■ **What needs to be done**
Exact reproductions of all the entries, please, and no pictures.
━━ Provided entries
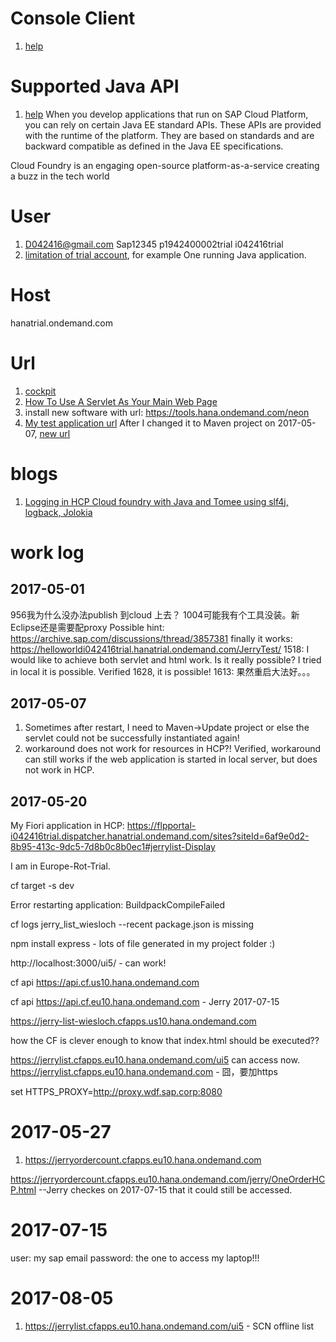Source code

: # Console Client
1. [help](https://help.sap.com/viewer/65de2977205c403bbc107264b8eccf4b/Cloud/en-US/76132306711e1014839a8273b0e91070.html)

# Supported Java API
1. [help](https://help.sap.com/viewer/65de2977205c403bbc107264b8eccf4b/Cloud/en-US/e836a95cbb571014b3c4c422837fcde4.html)
When you develop applications that run on SAP Cloud Platform, you can rely on certain Java EE standard APIs. These APIs are provided with the runtime of the platform. They are based on standards and are backward compatible as defined in the Java EE specifications. 

Cloud Foundry is an engaging open-source platform-as-a-service creating a buzz in the tech world

# User
1. D042416@gmail.com Sap12345
p1942400002trial
i042416trial
2. [limitation of trial account](https://help.sap.com/viewer/65de2977205c403bbc107264b8eccf4b/Cloud/en-US/e4986153bb571014a2ddc2fdd682ee90.html), for example One running Java application.

# Host
hanatrial.ondemand.com

# Url
1. [cockpit](https://account.hanatrial.ondemand.com/)
2. [How To Use A Servlet As Your Main Web Page](http://wiki.metawerx.net/wiki/HowToUseAServletAsYourMainWebPage)
3. install new software with url:  https://tools.hana.ondemand.com/neon
4. [My test application url](https://helloworldi042416trial.hanatrial.ondemand.com/JerryTest/)
After I changed it to Maven project on 2017-05-07, [new url](https://helloworldi042416trial.hanatrial.ondemand.com/jerrytest/)

# blogs

1. [Logging in HCP Cloud foundry with Java and Tomee using slf4j, logback, Jolokia](https://blogs.sap.com/2016/12/02/logging-in-hcp-cloud-foundry-with-java-and-tomee-using-slf4j-logback-jolokia/)

# work log
## 2017-05-01
956我为什么没办法publish 到cloud 上去？
1004可能我有个工具没装。新Eclipse还是需要配proxy
Possible hint: https://archive.sap.com/discussions/thread/3857381
finally it works: https://helloworldi042416trial.hanatrial.ondemand.com/JerryTest/
1518: I would like to achieve both servlet and html work. Is it really possible? I tried in local it is possible. Verified 1628, it is possible!
1613: 果然重启大法好。。。

## 2017-05-07
1. Sometimes after restart, I need to Maven->Update project or else the servlet could not be successfully instantiated again!
2. workaround does not work for resources in HCP?! Verified, workaround can still works if the web application is started in local server, but does not work in HCP.

## 2017-05-20

My Fiori application in HCP: https://flpportal-i042416trial.dispatcher.hanatrial.ondemand.com/sites?siteId=6af9e0d2-8b95-413c-9dc5-7d8b0c8b0ec1#jerrylist-Display

I am in Europe-Rot-Trial.

cf target -s dev

Error restarting application: BuildpackCompileFailed

cf logs jerry_list_wiesloch --recent
package.json is missing

npm install express - lots of file generated in my project folder :)

http://localhost:3000/ui5/ - can work!

cf api https://api.cf.us10.hana.ondemand.com

cf api https://api.cf.eu10.hana.ondemand.com - Jerry 2017-07-15

https://jerry-list-wiesloch.cfapps.us10.hana.ondemand.com

how the CF is clever enough to know that index.html should be executed??

https://jerrylist.cfapps.eu10.hana.ondemand.com/ui5 can access now.
https://jerrylist.cfapps.eu10.hana.ondemand.com - 囧，要加https

set HTTPS_PROXY=http://proxy.wdf.sap.corp:8080

# 2017-05-27
1. https://jerryordercount.cfapps.eu10.hana.ondemand.com

https://jerryordercount.cfapps.eu10.hana.ondemand.com/jerry/OneOrderHCP.html --Jerry checkes on 2017-07-15 that it could still be accessed.

# 2017-07-15

user: my sap email
password: the one to access my laptop!!!

# 2017-08-05

1. https://jerrylist.cfapps.eu10.hana.ondemand.com/ui5 - SCN offline list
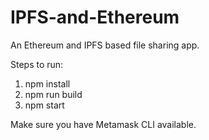 # IPFS-and-Ethereum
An Ethereum and IPFS based file sharing app.

Steps to run:

1. npm install
2. npm run build
3. npm start

Make sure you have Metamask CLI available.
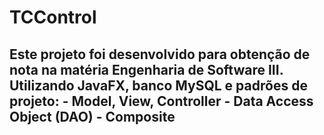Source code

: <h1>TCControl</h1>
<h2>
Este projeto foi desenvolvido para obtenção de nota na matéria Engenharia de Software III.<br>
Utilizando JavaFX, banco MySQL e padrões de projeto:
    - Model, View, Controller
    - Data Access Object (DAO)
    - Composite
</h2>
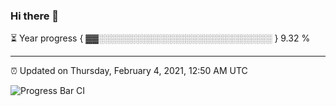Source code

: ### Hi there 👋

⏳ Year progress { ▓▓░░░░░░░░░░░░░░░░░░░░░░░░░░░░ } 9.32 %

---

⏰ Updated on Thursday, February 4, 2021, 12:50 AM UTC

![Progress Bar CI](https://github.com/arthurbuhl/arthurbuhl/workflows/Progress%20Bar%20CI/badge.svg)
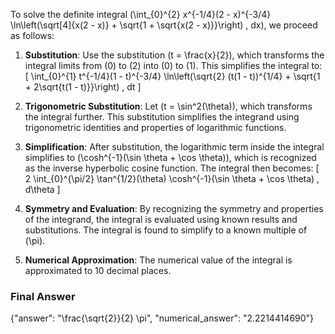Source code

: To solve the definite integral \(\int_{0}^{2} x^{-1/4}(2 - x)^{-3/4} \ln\left(\sqrt[4]{x(2 - x)} + \sqrt{1 + \sqrt{x(2 - x)}}\right) \, dx\), we proceed as follows:

1. **Substitution**: Use the substitution \(t = \frac{x}{2}\), which transforms the integral limits from \(0\) to \(2\) into \(0\) to \(1\). This simplifies the integral to:
   \[
   \int_{0}^{1} t^{-1/4}(1 - t)^{-3/4} \ln\left(\sqrt{2} (t(1 - t))^{1/4} + \sqrt{1 + 2\sqrt{t(1 - t)}}\right) \, dt
   \]

2. **Trigonometric Substitution**: Let \(t = \sin^2(\theta)\), which transforms the integral further. This substitution simplifies the integrand using trigonometric identities and properties of logarithmic functions.

3. **Simplification**: After substitution, the logarithmic term inside the integral simplifies to \(\cosh^{-1}(\sin \theta + \cos \theta)\), which is recognized as the inverse hyperbolic cosine function. The integral then becomes:
   \[
   2 \int_{0}^{\pi/2} \tan^{1/2}(\theta) \cosh^{-1}(\sin \theta + \cos \theta) \, d\theta
   \]

4. **Symmetry and Evaluation**: By recognizing the symmetry and properties of the integrand, the integral is evaluated using known results and substitutions. The integral is found to simplify to a known multiple of \(\pi\).

5. **Numerical Approximation**: The numerical value of the integral is approximated to 10 decimal places.

### Final Answer
{"answer": "\\frac{\\sqrt{2}}{2} \\pi", "numerical_answer": "2.2214414690"}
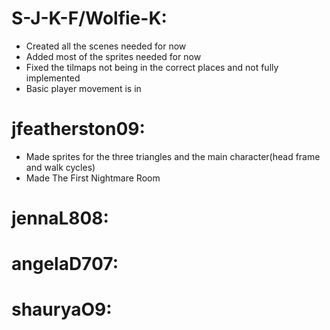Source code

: # S-J-K-F/Wolfie-K:
- Created all the scenes needed for now
- Added most of the sprites needed for now
- Fixed the tilmaps not being in the correct places and not fully implemented
- Basic player movement is in








# jfeatherston09:
- Made sprites for the three triangles and the main character(head frame and walk cycles)
- Made The First Nightmare Room









# jennaL808:










# angelaD707:










# shauryaO9:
━━━━
■ **Answer box**
Source code

: # Console Client
1. [help](https://help.sap.com/viewer/65de2977205c403bbc107264b8eccf4b/Cloud/en-US/76132306711e1014839a8273b0e91070.html)

# Supported Java API
1. [help](https://help.sap.com/viewer/65de2977205c403bbc107264b8eccf4b/Cloud/en-US/e836a95cbb571014b3c4c422837fcde4.html)
When you develop applications that run on SAP Cloud Platform, you can rely on certain Java EE standard APIs. These APIs are provided with the runtime of the platform. They are based on standards and are backward compatible as defined in the Java EE specifications. 

Cloud Foundry is an engaging open-source platform-as-a-service creating a buzz in the tech world

# User
1. D042416@gmail.com Sap12345
p1942400002trial
i042416trial
2. [limitation of trial account](https://help.sap.com/viewer/65de2977205c403bbc107264b8eccf4b/Cloud/en-US/e4986153bb571014a2ddc2fdd682ee90.html), for example One running Java application.

# Host
hanatrial.ondemand.com

# Url
1. [cockpit](https://account.hanatrial.ondemand.com/)
2. [How To Use A Servlet As Your Main Web Page](http://wiki.metawerx.net/wiki/HowToUseAServletAsYourMainWebPage)
3. install new software with url:  https://tools.hana.ondemand.com/neon
4. [My test application url](https://helloworldi042416trial.hanatrial.ondemand.com/JerryTest/)
After I changed it to Maven project on 2017-05-07, [new url](https://helloworldi042416trial.hanatrial.ondemand.com/jerrytest/)

# blogs

1. [Logging in HCP Cloud foundry with Java and Tomee using slf4j, logback, Jolokia](https://blogs.sap.com/2016/12/02/logging-in-hcp-cloud-foundry-with-java-and-tomee-using-slf4j-logback-jolokia/)

# work log
## 2017-05-01
956我为什么没办法publish 到cloud 上去？
1004可能我有个工具没装。新Eclipse还是需要配proxy
Possible hint: https://archive.sap.com/discussions/thread/3857381
finally it works: https://helloworldi042416trial.hanatrial.ondemand.com/JerryTest/
1518: I would like to achieve both servlet and html work. Is it really possible? I tried in local it is possible. Verified 1628, it is possible!
1613: 果然重启大法好。。。

## 2017-05-07
1. Sometimes after restart, I need to Maven->Update project or else the servlet could not be successfully instantiated again!
2. workaround does not work for resources in HCP?! Verified, workaround can still works if the web application is started in local server, but does not work in HCP.

## 2017-05-20

My Fiori application in HCP: https://flpportal-i042416trial.dispatcher.hanatrial.ondemand.com/sites?siteId=6af9e0d2-8b95-413c-9dc5-7d8b0c8b0ec1#jerrylist-Display

I am in Europe-Rot-Trial.

cf target -s dev

Error restarting application: BuildpackCompileFailed

cf logs jerry_list_wiesloch --recent
package.json is missing

npm install express - lots of file generated in my project folder :)

http://localhost:3000/ui5/ - can work!

cf api https://api.cf.us10.hana.ondemand.com

cf api https://api.cf.eu10.hana.ondemand.com - Jerry 2017-07-15

https://jerry-list-wiesloch.cfapps.us10.hana.ondemand.com

how the CF is clever enough to know that index.html should be executed??

https://jerrylist.cfapps.eu10.hana.ondemand.com/ui5 can access now.
https://jerrylist.cfapps.eu10.hana.ondemand.com - 囧，要加https

set HTTPS_PROXY=http://proxy.wdf.sap.corp:8080

# 2017-05-27
1. https://jerryordercount.cfapps.eu10.hana.ondemand.com

https://jerryordercount.cfapps.eu10.hana.ondemand.com/jerry/OneOrderHCP.html --Jerry checkes on 2017-07-15 that it could still be accessed.

# 2017-07-15

user: my sap email
password: the one to access my laptop!!!

# 2017-08-05

1. https://jerrylist.cfapps.eu10.hana.ondemand.com/ui5 - SCN offline list
 # IPFS-and-Ethereum
An Ethereum and IPFS based file sharing app.

Steps to run:

1. npm install
2. npm run build
3. npm start

Make sure you have Metamask CLI available.
Source code

: <h1>TCControl</h1>
<h2>
Este projeto foi desenvolvido para obtenção de nota na matéria Engenharia de Software III.<br>
Utilizando JavaFX, banco MySQL e padrões de projeto:
    - Model, View, Controller
    - Data Access Object (DAO)
    - Composite
</h2>
Source code

: ### Hi there 👋

⏳ Year progress { ▓▓░░░░░░░░░░░░░░░░░░░░░░░░░░░░ } 9.32 %

---

⏰ Updated on Thursday, February 4, 2021, 12:50 AM UTC

![Progress Bar CI](https://github.com/arthurbuhl/arthurbuhl/workflows/Progress%20Bar%20CI/badge.svg)
Source code

: To solve the definite integral \(\int_{0}^{2} x^{-1/4}(2 - x)^{-3/4} \ln\left(\sqrt[4]{x(2 - x)} + \sqrt{1 + \sqrt{x(2 - x)}}\right) \, dx\), we proceed as follows:

1. **Substitution**: Use the substitution \(t = \frac{x}{2}\), which transforms the integral limits from \(0\) to \(2\) into \(0\) to \(1\). This simplifies the integral to:
   \[
   \int_{0}^{1} t^{-1/4}(1 - t)^{-3/4} \ln\left(\sqrt{2} (t(1 - t))^{1/4} + \sqrt{1 + 2\sqrt{t(1 - t)}}\right) \, dt
   \]

2. **Trigonometric Substitution**: Let \(t = \sin^2(\theta)\), which transforms the integral further. This substitution simplifies the integrand using trigonometric identities and properties of logarithmic functions.

3. **Simplification**: After substitution, the logarithmic term inside the integral simplifies to \(\cosh^{-1}(\sin \theta + \cos \theta)\), which is recognized as the inverse hyperbolic cosine function. The integral then becomes:
   \[
   2 \int_{0}^{\pi/2} \tan^{1/2}(\theta) \cosh^{-1}(\sin \theta + \cos \theta) \, d\theta
   \]

4. **Symmetry and Evaluation**: By recognizing the symmetry and properties of the integrand, the integral is evaluated using known results and substitutions. The integral is found to simplify to a known multiple of \(\pi\).

5. **Numerical Approximation**: The numerical value of the integral is approximated to 10 decimal places.

### Final Answer
{"answer": "\\frac{\\sqrt{2}}{2} \\pi", "numerical_answer": "2.2214414690"}
Source code

: # S-J-K-F/Wolfie-K:
- Created all the scenes needed for now
- Added most of the sprites needed for now
- Fixed the tilmaps not being in the correct places and not fully implemented
- Basic player movement is in








# jfeatherston09:
- Made sprites for the three triangles and the main character(head frame and walk cycles)
- Made The First Nightmare Room









# jennaL808:










# angelaD707:










# shauryaO9:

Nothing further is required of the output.